What is expected
Please write each record out again word for word.
===== Material for the task
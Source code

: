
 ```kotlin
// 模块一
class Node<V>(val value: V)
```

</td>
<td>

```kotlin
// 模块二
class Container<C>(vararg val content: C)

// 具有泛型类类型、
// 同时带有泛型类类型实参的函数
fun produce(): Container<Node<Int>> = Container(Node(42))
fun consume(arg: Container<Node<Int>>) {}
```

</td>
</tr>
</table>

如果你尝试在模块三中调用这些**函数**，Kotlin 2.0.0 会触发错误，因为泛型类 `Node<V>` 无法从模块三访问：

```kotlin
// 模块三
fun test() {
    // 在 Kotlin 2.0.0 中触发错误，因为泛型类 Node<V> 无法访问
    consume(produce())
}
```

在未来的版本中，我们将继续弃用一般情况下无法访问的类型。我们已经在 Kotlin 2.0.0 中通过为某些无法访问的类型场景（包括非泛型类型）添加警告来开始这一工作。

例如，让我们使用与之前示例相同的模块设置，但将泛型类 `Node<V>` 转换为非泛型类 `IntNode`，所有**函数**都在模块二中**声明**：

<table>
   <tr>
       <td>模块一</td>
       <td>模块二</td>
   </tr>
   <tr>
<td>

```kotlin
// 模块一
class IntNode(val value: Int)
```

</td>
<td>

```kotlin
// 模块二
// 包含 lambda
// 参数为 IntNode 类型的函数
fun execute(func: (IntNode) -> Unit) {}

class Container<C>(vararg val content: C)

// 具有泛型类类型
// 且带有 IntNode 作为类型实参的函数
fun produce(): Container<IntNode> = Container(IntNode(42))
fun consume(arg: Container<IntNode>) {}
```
==========
Reply to the task
Source code

:
 ```kotlin
// 模块一
class Node<V>(val value: V)
```

</td>
<td>

```kotlin
// 模块二
class Container<C>(vararg val content: C)

// 具有泛型类类型、
// 同时带有泛型类类型实参的函数
fun produce(): Container<Node<Int>> = Container(Node(42))
fun consume(arg: Container<Node<Int>>) {}
```

</td>
</tr>
</table>

如果你尝试在模块三中调用这些**函数**，Kotlin 2.0.0 会触发错误，因为泛型类 `Node<V>` 无法从模块三访问：

```kotlin
// 模块三
fun test() {
    // 在 Kotlin 2.0.0 中触发错误，因为泛型类 Node<V> 无法访问
    consume(produce())
}
```

在未来的版本中，我们将继续弃用一般情况下无法访问的类型。我们已经在 Kotlin 2.0.0 中通过为某些无法访问的类型场景（包括非泛型类型）添加警告来开始这一工作。

例如，让我们使用与之前示例相同的模块设置，但将泛型类 `Node<V>` 转换为非泛型类 `IntNode`，所有**函数**都在模块二中**声明**：

<table>
   <tr>
       <td>模块一</td>
       <td>模块二</td>
   </tr>
   <tr>
<td>

```kotlin
// 模块一
class IntNode(val value: Int)
```

</td>
<td>

```kotlin
// 模块二
// 包含 lambda
// 参数为 IntNode 类型的函数
fun execute(func: (IntNode) -> Unit) {}

class Container<C>(vararg val content: C)

// 具有泛型类类型
// 且带有 IntNode 作为类型实参的函数
fun produce(): Container<IntNode> = Container(IntNode(42))
fun consume(arg: Container<IntNode>) {}
```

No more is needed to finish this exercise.